Ein Protest mit ernstem Hintergrund
Die Aktion mag für hochgezogene Augenbrauen gesorgt haben, doch die wissenschaftliche Grundlage von PETAs Argumentation hat sich in den letzten Jahren deutlich weiterentwickelt, und eine wachsende Zahl von Regierungen weltweit nimmt sie ernst.
Eine Auswertung von über 300 begutachteten wissenschaftlichen Studien kam zu dem Schluss, dass es starke und vielfältige Belege dafür gibt, dass Hummer und andere Zehnfußkrebse (decapod crustaceans – eine Ordnung der Krebstiere, zu der auch Garnelen und Krabben zählen) empfindungsfähig sind und Schmerz empfinden können.
Großbritannien erkannte dies 2022 gesetzlich an, und im Dezember 2025 erklärte die britische Regierung, dass das lebendige Kochen keine akzeptable Tötungsmethode sei. Die Schweiz schreibt vor, dass Hummer vor dem Töten betäubt werden müssen. Auch Neuseeland und Norwegen haben rechtliche Schutzmaßnahmen für Krebstiere eingeführt.
Die USA verfügen über keine vergleichbaren bundesweiten Schutzbestimmungen.
„Es ist extrem grausam und unnötig, und jeder kann noch heute vegan werden und aufhören, Hummer zu essen“, sagte PETA-Kampagnenleiter Mason Melito vor Ort.
PETA-Gründerin Ingrid Newkirk forderte den Vorstand des Festivals auf, die Veranstaltung in „The Red Death Festival“ (etwa: „Festival des roten Todes“) umzubenennen und den Hummer-Esswettbewerb durch „The Heat Challenge“ zu ersetzen, bei der Teilnehmer zunehmend hohe Temperaturen aushalten müssten, um zu simulieren, was Hummer beim lebendigen Kochen erleben.
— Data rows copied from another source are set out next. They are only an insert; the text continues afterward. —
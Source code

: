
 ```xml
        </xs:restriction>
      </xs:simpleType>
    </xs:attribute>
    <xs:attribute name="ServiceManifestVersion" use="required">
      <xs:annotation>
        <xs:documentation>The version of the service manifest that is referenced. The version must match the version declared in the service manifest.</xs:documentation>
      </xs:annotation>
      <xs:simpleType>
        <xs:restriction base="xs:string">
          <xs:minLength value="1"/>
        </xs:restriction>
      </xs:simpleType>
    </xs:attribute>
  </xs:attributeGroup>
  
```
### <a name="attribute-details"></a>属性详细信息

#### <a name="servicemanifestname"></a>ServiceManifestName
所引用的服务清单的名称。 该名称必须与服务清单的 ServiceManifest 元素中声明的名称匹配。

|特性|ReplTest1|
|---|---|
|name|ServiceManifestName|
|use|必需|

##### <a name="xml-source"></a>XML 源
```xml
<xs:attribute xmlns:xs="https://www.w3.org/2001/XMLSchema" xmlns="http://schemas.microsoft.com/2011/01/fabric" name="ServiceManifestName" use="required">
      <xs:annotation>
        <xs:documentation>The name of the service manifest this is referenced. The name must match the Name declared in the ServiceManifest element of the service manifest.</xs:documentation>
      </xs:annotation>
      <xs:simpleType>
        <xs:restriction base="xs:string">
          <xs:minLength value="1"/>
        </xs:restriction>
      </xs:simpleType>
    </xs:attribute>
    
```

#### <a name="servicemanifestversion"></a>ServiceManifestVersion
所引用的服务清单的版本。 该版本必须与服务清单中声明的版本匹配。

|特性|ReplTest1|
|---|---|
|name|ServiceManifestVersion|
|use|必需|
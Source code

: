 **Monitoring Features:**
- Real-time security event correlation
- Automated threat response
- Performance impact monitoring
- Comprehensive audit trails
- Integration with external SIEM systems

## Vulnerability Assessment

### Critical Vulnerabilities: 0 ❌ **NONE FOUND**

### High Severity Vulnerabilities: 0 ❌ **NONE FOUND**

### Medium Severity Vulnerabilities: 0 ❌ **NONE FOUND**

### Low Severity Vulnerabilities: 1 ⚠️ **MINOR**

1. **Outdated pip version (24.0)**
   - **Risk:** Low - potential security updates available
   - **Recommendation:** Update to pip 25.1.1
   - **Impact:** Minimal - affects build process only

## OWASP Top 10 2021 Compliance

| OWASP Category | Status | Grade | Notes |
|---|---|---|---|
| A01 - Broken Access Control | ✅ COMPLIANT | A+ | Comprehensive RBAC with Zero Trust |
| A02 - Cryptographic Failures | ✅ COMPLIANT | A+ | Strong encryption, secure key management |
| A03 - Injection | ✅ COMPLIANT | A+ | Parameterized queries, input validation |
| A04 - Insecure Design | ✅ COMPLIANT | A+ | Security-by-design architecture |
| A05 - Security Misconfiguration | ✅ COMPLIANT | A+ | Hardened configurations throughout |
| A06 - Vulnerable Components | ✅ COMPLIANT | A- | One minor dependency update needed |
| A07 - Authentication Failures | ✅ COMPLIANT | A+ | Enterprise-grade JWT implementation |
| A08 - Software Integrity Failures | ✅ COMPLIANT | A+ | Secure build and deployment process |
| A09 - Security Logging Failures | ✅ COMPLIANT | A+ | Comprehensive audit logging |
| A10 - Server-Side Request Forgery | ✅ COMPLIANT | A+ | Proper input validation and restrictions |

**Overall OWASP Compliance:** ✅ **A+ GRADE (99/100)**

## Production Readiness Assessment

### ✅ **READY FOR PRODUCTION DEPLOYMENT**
„Keine Mahlzeit ist eine solche Grausamkeit wert“, sagte sie.

Ein Jahrzehnt der Präsenz
PETA protestiert bereits seit über zehn Jahren gegen das Maine Lobster Festival. Eine nahezu identische oben-ohne-Aktion im Jahr 2016 löste dieselbe Reaktion aus: Die Fotos verbreiteten sich überall, die Leute lachten – und gingen anschließend hinein, um Hummer zu essen.
Im vergangenen Jahr versuchte die Organisation einen völlig anderen Ansatz und verklagte das Festival sowie die Stadt Rockland mit dem Ziel, das lebendige Dämpfen von Hummern als öffentliches Ärgernis (public nuisance – ein Rechtsbegriff aus dem US-amerikanischen Recht für eine Handlung, die die Allgemeinheit unzumutbar beeinträchtigt) einstufen zu lassen. Ein Richter des Bundesstaates wies die Klage im Januar 2026 ab und entschied, dass die Praxis rechtlich nicht als solches Ärgernis gelte.
Nach der Niederlage vor Gericht kehrte PETA zum Teller zurück.
Die Kommentare reichten von unterstützend über amüsiert bis hin zu offen hungrig.
„PETA, ich bin mir ziemlich sicher, dass sie mit dieser Aktion ihr Ziel, Leute vom Hummeressen abzuhalten, verfehlt haben“, schrieb ein Kommentator.
Ein anderer bot eine wohlwollendere Einschätzung: „Das Ziel ist Engagement/Reichweite. Das haben sie voll erreicht.“
PETA erwartet vermutlich nicht, dass eine rot angemalte, oben ohne posierende Frau irgendjemanden davon abhält, Hummer zu bestellen. Die Organisation rechnet vielmehr damit, dass die Fotos millionenfach geteilt werden – und dass die Frage nach dem Wohlergehen von Hummern beim nächsten Blick auf die Speisekarte im Hinterkopf mitschwingt.
Das Maine Lobster Festival läuft noch bis Sonntag, und rund 16.000 Hummer werden gedämpft.